たとえばたいていの子は(年長~小学校低学年くらいなら)初めてレッスンに来た日に、ピアノ鍵盤の端から端まで正しい指遣いでスケールを弾けるようになって帰っていきます。テクニックの完成は、エチュードを使ってもよいけれど、本来的にはエチュードに頼るべきではない、というスタンスです。レッスンにほぼ必ずある即興演奏の中にも、例えば「アルベルティ・バス」とか、普遍性の高い手法を採り入れて行うので、あわせて読譜力を高めていけばソナチネ等、古典の簡易な曲はかなり幼いうちにもすぐに弾けるようになってしまいます。とはいえ、即興が苦手な子にそれを強要するような事はありません。

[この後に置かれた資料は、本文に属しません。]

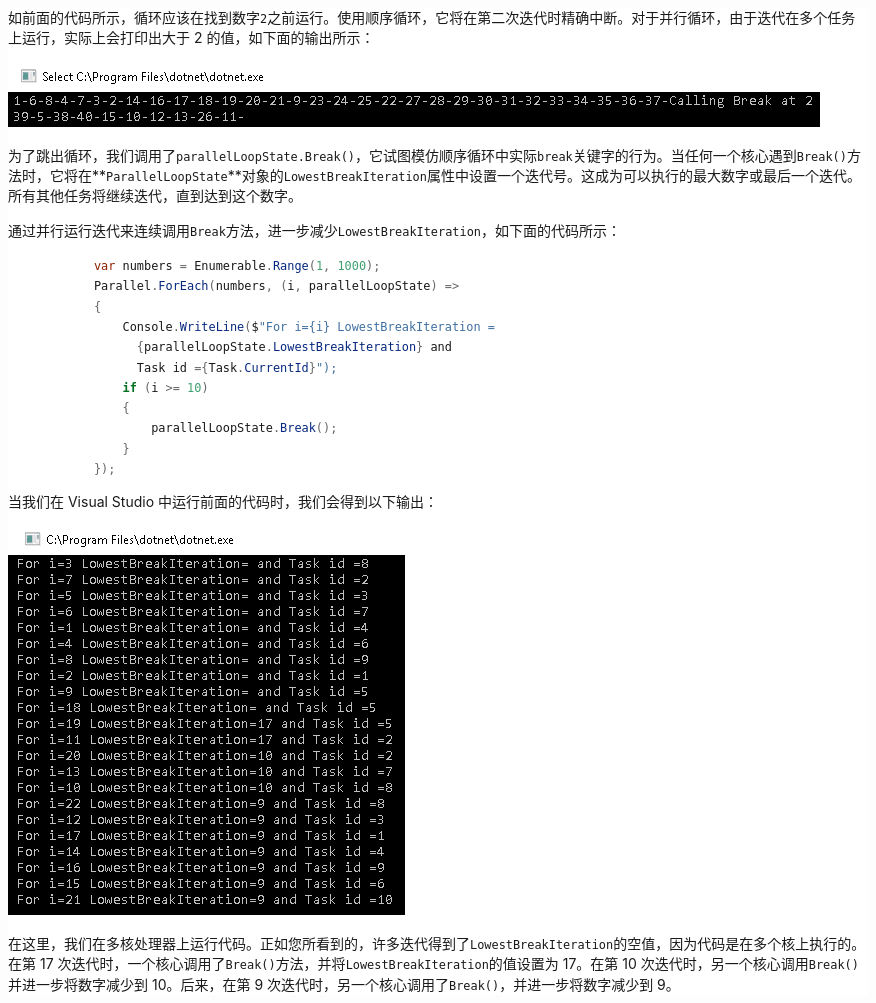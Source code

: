 如前面的代码所示，循环应该在找到数字`2`之前运行。使用顺序循环，它将在第二次迭代时精确中断。对于并行循环，由于迭代在多个任务上运行，实际上会打印出大于 2 的值，如下面的输出所示：

![](img/91ed685a-4c48-476c-a30b-ec96de9ba817.png)

为了跳出循环，我们调用了`parallelLoopState.Break()`，它试图模仿顺序循环中实际`break`关键字的行为。当任何一个核心遇到`Break()`方法时，它将在**`ParallelLoopState`**对象的`LowestBreakIteration`属性中设置一个迭代号。这成为可以执行的最大数字或最后一个迭代。所有其他任务将继续迭代，直到达到这个数字。

通过并行运行迭代来连续调用`Break`方法，进一步减少`LowestBreakIteration`，如下面的代码所示：

```cs
            var numbers = Enumerable.Range(1, 1000);
            Parallel.ForEach(numbers, (i, parallelLoopState) =>
            {
                Console.WriteLine($"For i={i} LowestBreakIteration =     
                  {parallelLoopState.LowestBreakIteration} and 
                  Task id ={Task.CurrentId}");
                if (i >= 10)
                {
                    parallelLoopState.Break();
                }
            });
```

当我们在 Visual Studio 中运行前面的代码时，我们会得到以下输出：

![](img/e418c044-fbe9-43ae-ac1a-6fff50149ec2.png)

在这里，我们在多核处理器上运行代码。正如您所看到的，许多迭代得到了`LowestBreakIteration`的空值，因为代码是在多个核上执行的。在第 17 次迭代时，一个核心调用了`Break()`方法，并将`LowestBreakIteration`的值设置为 17。在第 10 次迭代时，另一个核心调用`Break()`并进一步将数字减少到 10。后来，在第 9 次迭代时，另一个核心调用了`Break()`，并进一步将数字减少到 9。
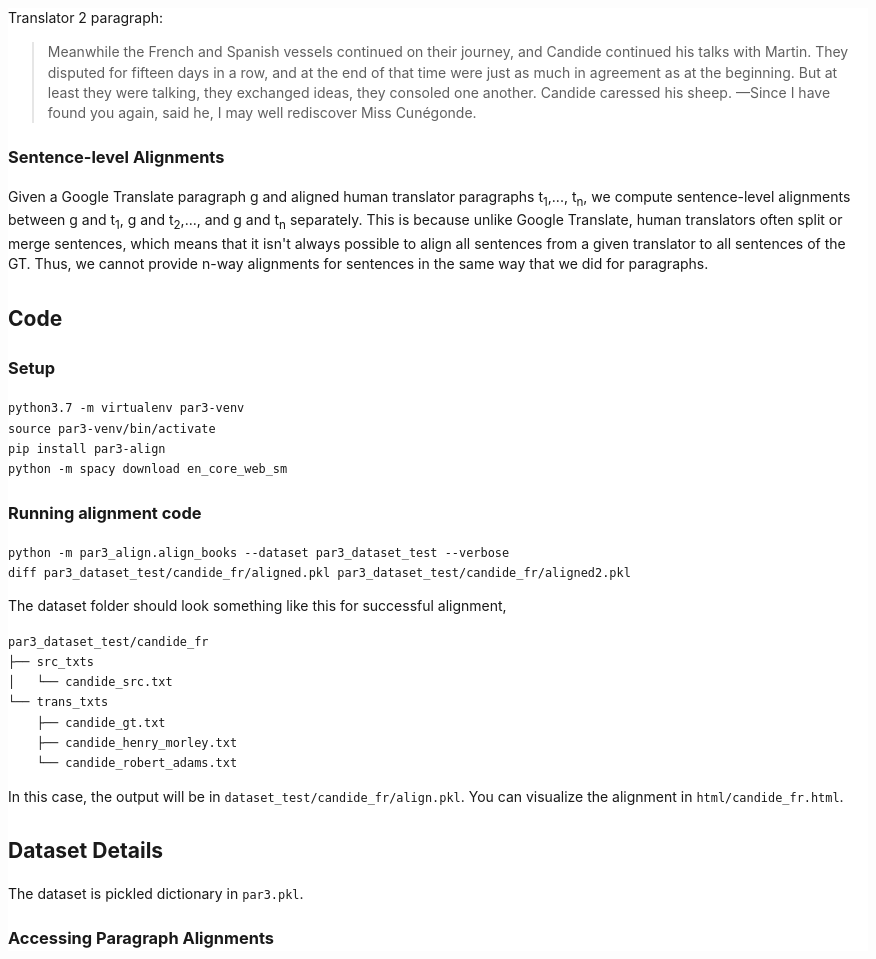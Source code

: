 Translator 2 paragraph:
> Meanwhile the French and Spanish vessels continued on their journey, and Candide continued his talks with Martin. They disputed for fifteen days in a row, and at the end of that time were just as much in agreement as at the beginning. But at least they were talking, they exchanged ideas, they consoled one another. Candide caressed his sheep. —Since I have found you again, said he, I may well rediscover Miss Cunégonde.

### Sentence-level Alignments
Given a Google Translate paragraph g and aligned human translator paragraphs t<sub>1</sub>,..., t<sub>n</sub>, we compute sentence-level alignments between g and t<sub>1</sub>, g and t<sub>2</sub>,..., and g and t<sub>n</sub> separately. This is because unlike Google Translate, human translators often split or merge sentences, which means that it isn't always possible to align all sentences from a given translator to all sentences of the GT. Thus, we cannot provide n-way alignments for sentences in the same way that we did for paragraphs.

## Code

### Setup

```
python3.7 -m virtualenv par3-venv
source par3-venv/bin/activate
pip install par3-align
python -m spacy download en_core_web_sm
```

### Running alignment code

```
python -m par3_align.align_books --dataset par3_dataset_test --verbose
diff par3_dataset_test/candide_fr/aligned.pkl par3_dataset_test/candide_fr/aligned2.pkl
```

The dataset folder should look something like this for successful alignment,

```
par3_dataset_test/candide_fr
├── src_txts
│   └── candide_src.txt
└── trans_txts
    ├── candide_gt.txt
    ├── candide_henry_morley.txt
    └── candide_robert_adams.txt
```

In this case, the output will be in `dataset_test/candide_fr/align.pkl`. You can visualize the alignment in `html/candide_fr.html`.

## Dataset Details
The dataset is pickled dictionary in `par3.pkl`.

### Accessing Paragraph Alignments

即興についてはかなり早い段階から「移調奏」を試みてもらっています。たとえばボサノバ調の、9thや13thのテンションノートを多用するコード進行で下属調転調を繰り返すような形が、かなり早い段階で身に付きます。これが出来ていると、その後ジャズスタンダードを演奏する場合、楽にオシャレなコードを押さえる事が可能となります。9thや13thを理解する事はまた、ロマン派辺りの音楽への理解にもつながります。
ソナチネ風の即興演奏なども、思い付いた短いパッセージをあちらこちら、見当を付けないまま移調して弾いてもらいますが、結構楽しいようです。また、「ラテンキューバン」のような、黒人系の遺伝子を色濃く持つリズムに対して早くから取り組む事への有効性を感じます。たとえばラテンキューバンピアノの典型的な「モントゥーノ」のリズムは、幼児でも弾く事は可能です。それはあらゆる黒人系リズムを有する音楽への、最も有効な土台となります。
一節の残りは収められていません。